> _EXERCISE_:
What is printed must match, line for line, the records from their first line through the line containing "Holds structured data", with pictures left out.

____ GIVEN RECORDS

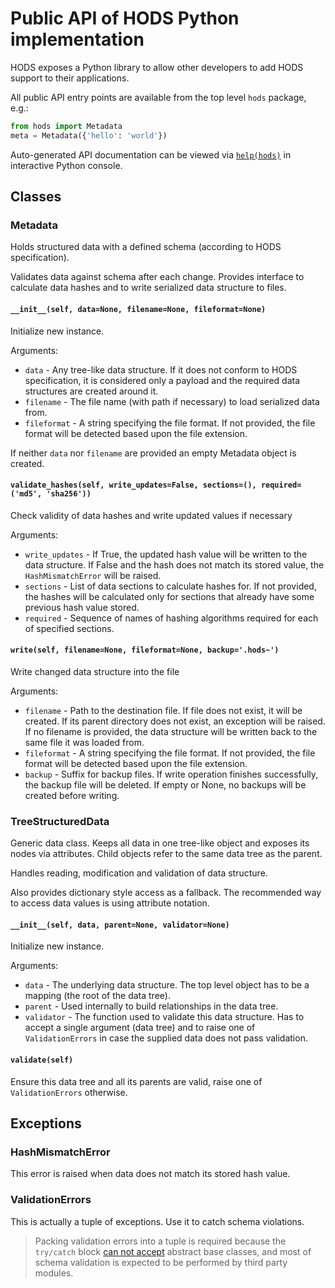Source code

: # Public API of HODS Python implementation

HODS exposes a Python library to allow other developers to add HODS support to
their applications.

All public API entry points are available from the top level `hods` package,
e.g.:

```python
from hods import Metadata
meta = Metadata({'hello': 'world'})
```

Auto-generated API documentation can be viewed via
[`help(hods)`](../public-api.txt) in interactive Python console.

## Classes

### Metadata

Holds structured data with a defined schema (according to HODS specification).

Validates data against schema after each change. Provides interface to
calculate data hashes and to write serialized data structure to files.

#### `__init__(self, data=None, filename=None, fileformat=None)`

Initialize new instance.

Arguments:

- `data` - Any tree-like data structure. If it does not conform to HODS
  specification, it is considered only a payload and the required data
  structures are created around it.
- `filename` - The file name (with path if necessary) to load serialized data
  from.
- `fileformat` - A string specifying the file format. If not provided, the
  file format will be detected based upon the file extension.

If neither `data` nor `filename` are provided an empty Metadata object is
created.

#### `validate_hashes(self, write_updates=False, sections=(), required=('md5', 'sha256'))`

Check validity of data hashes and write updated values if necessary

Arguments:

- `write_updates` - If True, the updated hash value will be written to the
  data structure. If False and the hash does not match its stored value, the
  `HashMismatchError` will be raised.
- `sections` - List of data sections to calculate hashes for. If not provided,
  the hashes will be calculated only for sections that already have some
  previous hash value stored.
- `required` - Sequence of names of hashing algorithms required for each of
  specified sections.

#### `write(self, filename=None, fileformat=None, backup='.hods~')`

Write changed data structure into the file

Arguments:

- `filename` - Path to the destination file. If file does not exist, it will
  be created. If its parent directory does not exist, an exception will be
  raised. If no filename is provided, the data structure will be written back
  to the same file it was loaded from.
- `fileformat` - A string specifying the file format. If not provided, the
  file format will be detected based upon the file extension.
- `backup` - Suffix for backup files. If write operation finishes
  successfully, the backup file will be deleted. If empty or None, no backups
  will be created before writing.


### TreeStructuredData

Generic data class. Keeps all data in one tree-like object and exposes its
nodes via attributes. Child objects refer to the same data tree as the parent.

Handles reading, modification and validation of data structure.

Also provides dictionary style access as a fallback. The recommended way to
access data values is using attribute notation.

#### `__init__(self, data, parent=None, validator=None)`

Initialize new instance.

Arguments:

- `data` - The underlying data structure. The top level object has to be a
  mapping (the root of the data tree).
- `parent` - Used internally to build relationships in the data tree.
- `validator` - The function used to validate this data structure. Has to
  accept a single argument (data tree) and to raise one of `ValidationErrors`
  in case the supplied data does not pass validation.

#### `validate(self)`

Ensure this data tree and all its parents are valid, raise one of
`ValidationErrors` otherwise.


## Exceptions

### HashMismatchError

This error is raised when data does not match its stored hash value.

### ValidationErrors

This is actually a tuple of exceptions. Use it to catch schema violations.

> Packing validation errors into a tuple is required because the `try/catch`
> block [can not accept][ABC exception bug] abstract base classes, and most
> of schema validation is expected to be performed by third party modules.

[ABC exception bug]: https://bugs.python.org/issue12029
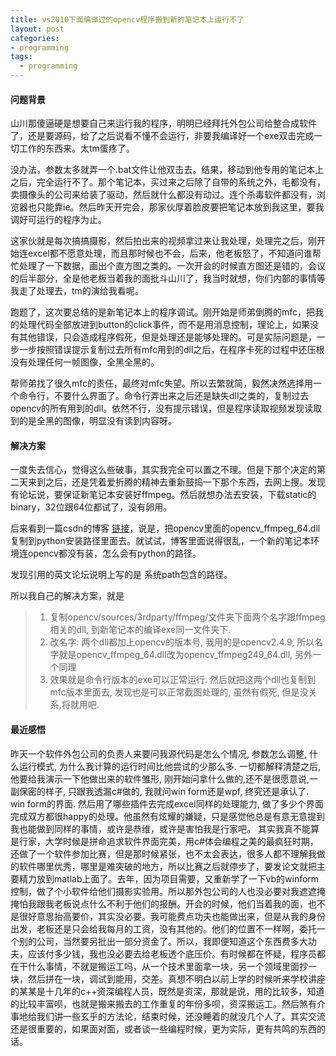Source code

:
 ```yaml
---
title: vs2010下面编译过的opencv程序搬到新的笔记本上运行不了
layout: post
categories:
- programming
tags:
  - programming
---
```


#### 问题背景

山川那傻逼硬是想要自己来运行我的程序，明明已经拜托外包公司给整合成软件了，还是要源码，给了之后说看不懂不会运行，非要我编译好一个exe双击完成一切工作的东西来。太tm蛋疼了。

没办法，参数太多就弄一个.bat文件让他双击去。结果，移动到他专用的笔记本上之后，完全运行不了。那个笔记本，买过来之后除了自带的系统之外，毛都没有，卖摄像头的公司来给装了驱动，然后就什么都没有动过。连个杀毒软件都没有，浏览器也只能靠ie。然后昨天开完会，那家伙厚着脸皮要把笔记本放到我这里，要我调好可运行的程序为止。

这家伙就是每次搞搞摄影，然后拍出来的视频拿过来让我处理，处理完之后，刚开始连excel都不愿意处理，而且那时候也不会，后来，他老板怒了，不知道问谁帮忙处理了一下数据，画出个直方图之类的。一次开会的时候直方图还是错的，会议的后半部分，全是他老板当着我的面批斗山川了，我当时就想，你们内部的事情等我走了处理去，tm的演给我看呢。

跑题了，这次要总结的是新笔记本上的程序调试。刚开始是师弟倒腾的mfc，把我的处理代码全部放进到button的click事件，而不是用消息控制，理论上，如果没有其他错误，只会造成程序假死，但是处理还是能够处理的。可是实际问题是，一步一步按照错误提示复制过去所有mfc用到的dll之后，在程序卡死的过程中还压根没有处理任何一帧图像，全黑全黑的。

帮师弟找了很久mfc的责任，最终对mfc失望。所以去繁就简，毅然决然选择用一个命令行，不要什么界面了。命令行弄出来之后还是缺失dll之类的，复制过去opencv的所有用到的dll。依然不行，没有提示错误，但是程序读取视频发现读取到的是全黑的图像，明显没有读到内容呀。

#### 解决方案

一度失去信心，觉得这么些破事，其实我完全可以置之不理。但是下那个决定的第二天来到之后，还是凭着爱折腾的精神去重新鼓捣一下那个东西，去网上搜。发现有论坛说，要保证新笔记本安装好ffmpeg。然后就想办法去安装，下载static的binary，32位跟64位都试了，没有卵用。

后来看到一篇csdn的博客 [链接](http://blog.csdn.net/andrewseu/article/details/49100093)，说是，把opencv里面的opencv_ffmpeg_64.dll复制到python安装路径里面去。就试试，博客里面说得很乱，一个新的笔记本环境连opencv都没有装，怎么会有python的路径。

发现引用的英文论坛说明上写的是 系统path包含的路径。

所以我自己的解决方案，就是

> 1. 复制opencv/sources/3rdparty/ffmpeg/文件夹下面两个名字跟ffmpeg相关的dll, 到新笔记本的编译exe同一文件夹下.
> 2. 改名字: 两个dll都加上opencv的版本号, 我用的是opencv2.4.9, 所以名字就是opencv_ffmpeg_64.dll改为opencv_ffmpeg249_64.dll, 另外一个同理
> 3. 效果就是命令行版本的exe可以正常运行. 然后就把这两个dll也复制到mfc版本里面去, 发现也是可以正常截图处理的, 虽然有假死, 但是没关系,将就用吧.

#### 最近感悟

昨天一个软件外包公司的负责人来要问我源代码是怎么个情况, 参数怎么调整, 什么运行模式, 为什么我计算的运行时间比他尝试的少那么多. 一切都解释清楚之后, 他要给我演示一下他做出来的软件雏形, 刚开始问拿什么做的,还不是很愿意说,一副保密的样子, 只跟我透漏c#做的, 我就问win form还是wpf, 终究还是承认了. win form的界面. 然后用了哪些插件去完成excel同样的处理能力, 做了多少个界面完成双方都很happy的处理。他虽然有炫耀的嫌疑，只是感觉他总是有意无意提到我也能做到同样的事情，或许是恭维，或许是害怕我是行家吧。 其实我真不能算是行家，大学时候是拼命追求软件界面完美，用c#体会编程之美的最疯狂时期，还做了一个软件参加比赛，但是那时候紧张，也不太会表达，很多人都不理解我做的软件哪里优秀，哪里是难突破的地方，所以比赛之后就停步了，要发论文就把主要精力放到matlab上面了。去年，因为项目需要，又重新学了一下vb的winform控制，做了个小软件给他们摄影实验用。所以那外包公司的人也没必要对我遮遮掩掩怕我跟我老板说点什么不利于他们的报酬。开会的时候，他们当着我的面，也不是很好意思抬高要价，其实没必要。我可能费点功夫也能做出来，但是从我的身份出发，老板还是只会给我每月的工资，没有其他的。他们的位置不一样啊，委托一个别的公司，当然要另批出一部分资金了。所以，我即便知道这个东西费多大功夫，应该付多少钱，我也没必要去给老板透个底压价。有时候都在怀疑，程序员都在干什么事情，不就是搬运工吗，从一个技术里面拿一块，另一个领域里面抄一块，然后拼在一块，调试到能用，交差。真想不明白以前上学的时候听来学校讲座的某某是十几年的c++资深编程人员，既然是资深，那就是说，用的比较多，知道的比较丰富呗，也就是搬来搬去的工作重复的年份多呗，资深搬运工。然后煞有介事地给我们讲一些玄乎的方法论，结束时候，还没睡着的就没几个人了。其实交流还是很重要的，如果面对面，或者谈一些编程时候，更为实际，更有共鸣的东西的话。


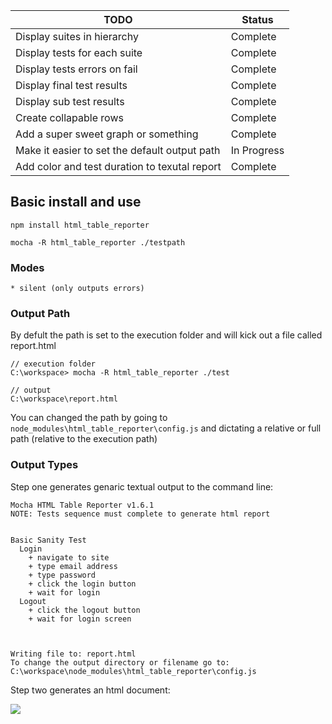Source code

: |TODO											    |Status   	|
| ------------------------------------------------- | --------- |
|Display suites in hierarchy              		    |Complete 	|
|Display tests for each suite             		    |Complete 	|
|Display tests errors on fail             		    |Complete 	|
|Display final test results                         |Complete 	|
|Display sub test results                 		    |Complete 	|
|Create collapable rows                   		    |Complete 	|
|Add a super sweet graph or something    		    |Complete	|
|Make it easier to set the default output path 	    |In Progress|
|Add color and test duration to texutal report 	    |Complete   |


## Basic install and use
```
npm install html_table_reporter

mocha -R html_table_reporter ./testpath
```

### Modes
    * silent (only outputs errors)


### Output Path

By defult the path is set to the execution folder and will kick out a file called report.html
```
// execution folder
C:\workspace> mocha -R html_table_reporter ./test

// output
C:\workspace\report.html
```
You can changed the path by going to `node_modules\html_table_reporter\config.js` and dictating a relative or full path (relative to the execution path)


### Output Types
Step one generates genaric textual output to the command line:
```
Mocha HTML Table Reporter v1.6.1
NOTE: Tests sequence must complete to generate html report


Basic Sanity Test
  Login
    + navigate to site
    + type email address
    + type password
    + click the login button
    + wait for login
  Logout
    + click the logout button
    + wait for login screen



Writing file to: report.html
To change the output directory or filename go to: C:\workspace\node_modules\html_table_reporter\config.js

```

Step two generates an html document:

![](http://i1343.photobucket.com/albums/o790/Benjamin_Pratt/Untitled_zpsfd5ab49c.png)
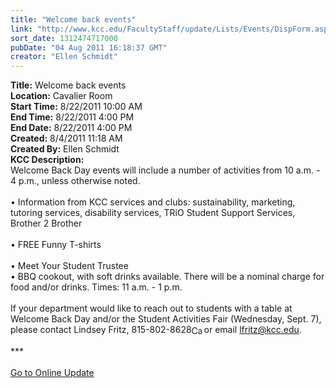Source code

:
 ```yaml
---
title: "Welcome back events"
link: "http://www.kcc.edu/FacultyStaff/update/Lists/Events/DispForm.aspx?ID=126"
sort_date: 1312474717000
pubDate: "04 Aug 2011 16:18:37 GMT"
creator: "Ellen Schmidt"
---
```


<div><b>Title:</b> Welcome back events</div>
<div><b>Location:</b> Cavalier Room</div>
<div><b>Start Time:</b> 8/22/2011 10:00 AM</div>
<div><b>End Time:</b> 8/22/2011 4:00 PM</div>
<div><b>End Date:</b> 8/22/2011 4:00 PM</div>
<div><b>Created:</b> 8/4/2011 11:18 AM</div>
<div><b>Created By:</b> Ellen Schmidt</div>
<div><b>KCC Description:</b> <div class="ExternalClass09628AE5362241889FF3B34CFA69B416">
<div>Welcome Back Day events will include a number of activities from 10 a.m. - 4 p.m., unless otherwise noted. </div>
<div> </div>
<div>• Information from KCC services and clubs: sustainability, marketing, tutoring services, disability services, TRiO Student Support Services, Brother 2 Brother</div>
<div><br />• FREE Funny T-shirts </div>
<div><br />• Meet Your Student Trustee <br /></div>
<div>• BBQ cookout, with soft drinks available. There will be a nominal charge for food and/or drinks. Times: 11 a.m. - 1 p.m.</div>
<div> </div>
<div>
<div>If your department would like to reach out to students with a table at Welcome Back Day and/or the Student Activities Fair (Wednesday, Sept. 7), please contact Lindsey Fritz, <span style="white-space:nowrap" class="baec5a81-e4d6-4674-97f3-e9220f0136c1">815-802-8628<a style="border-bottom:medium none;position:static !important;border-left:medium none;margin:0px;width:16px;bottom:0px;display:inline;white-space:nowrap;float:none;height:16px;vertical-align:middle;overflow:hidden;border-top:medium none;top:0px;cursor:hand;right:0px;border-right:medium none;left:0px" title="Call: 815-802-8628" href="#"><img style="border-bottom:medium none;position:static !important;border-left:medium none;margin:0px;width:16px;bottom:0px;display:inline;white-space:nowrap;float:none;height:16px;vertical-align:middle;overflow:hidden;border-top:medium none;top:0px;cursor:hand;right:0px;border-right:medium none;left:0px" title="Call: 815-802-8628" /></a></span> or email <a href="mailto:lfritz@kcc.edu">lfritz@kcc.edu</a>.  </div>
<div> </div>
<div>***</div>
<div> </div>
<div><a href="/FacultyStaff/update/Pages/dailyupdate.aspx">Go to Online Update</a></div></div></div></div>
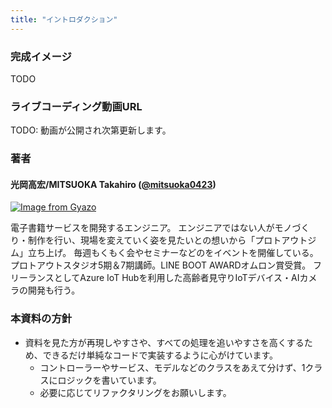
 ```yaml
---
title: "イントロダクション"
---
```


### 完成イメージ

TODO

### ライブコーディング動画URL

TODO: 動画が公開され次第更新します。

### 著者

#### 光岡高宏/MITSUOKA Takahiro ([@mitsuoka0423](https://twitter.com/mitsuoka0423))

[![Image from Gyazo](https://i.gyazo.com/25ab3c97aff9ac1835bf82e0dc35e997.jpg)](https://gyazo.com/25ab3c97aff9ac1835bf82e0dc35e997)

電子書籍サービスを開発するエンジニア。
エンジニアではない人がモノづくり・制作を行い、現場を変えていく姿を見たいとの想いから「プロトアウトジム」立ち上げ。
毎週もくもく会やセミナーなどのをイベントを開催している。プロトアウトスタジオ5期＆7期講師。LINE BOOT AWARDオムロン賞受賞。
フリーランスとしてAzure IoT Hubを利用した高齢者見守りIoTデバイス・AIカメラの開発も行う。

### 本資料の方針

- 資料を見た方が再現しやすさや、すべての処理を追いやすさを高くするため、できるだけ単純なコードで実装するように心がけています。
  - コントローラーやサービス、モデルなどのクラスをあえて分けず、1クラスにロジックを書いています。
  - 必要に応じてリファクタリングをお願いします。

________

> _RESPONSE TO THE TASK_:
Source code

: # Public API of HODS Python implementation

HODS exposes a Python library to allow other developers to add HODS support to
their applications.

All public API entry points are available from the top level `hods` package,
e.g.:

```python
from hods import Metadata
meta = Metadata({'hello': 'world'})
```

Auto-generated API documentation can be viewed via
[`help(hods)`](../public-api.txt) in interactive Python console.

## Classes

### Metadata

Holds structured data with a defined schema (according to HODS specification).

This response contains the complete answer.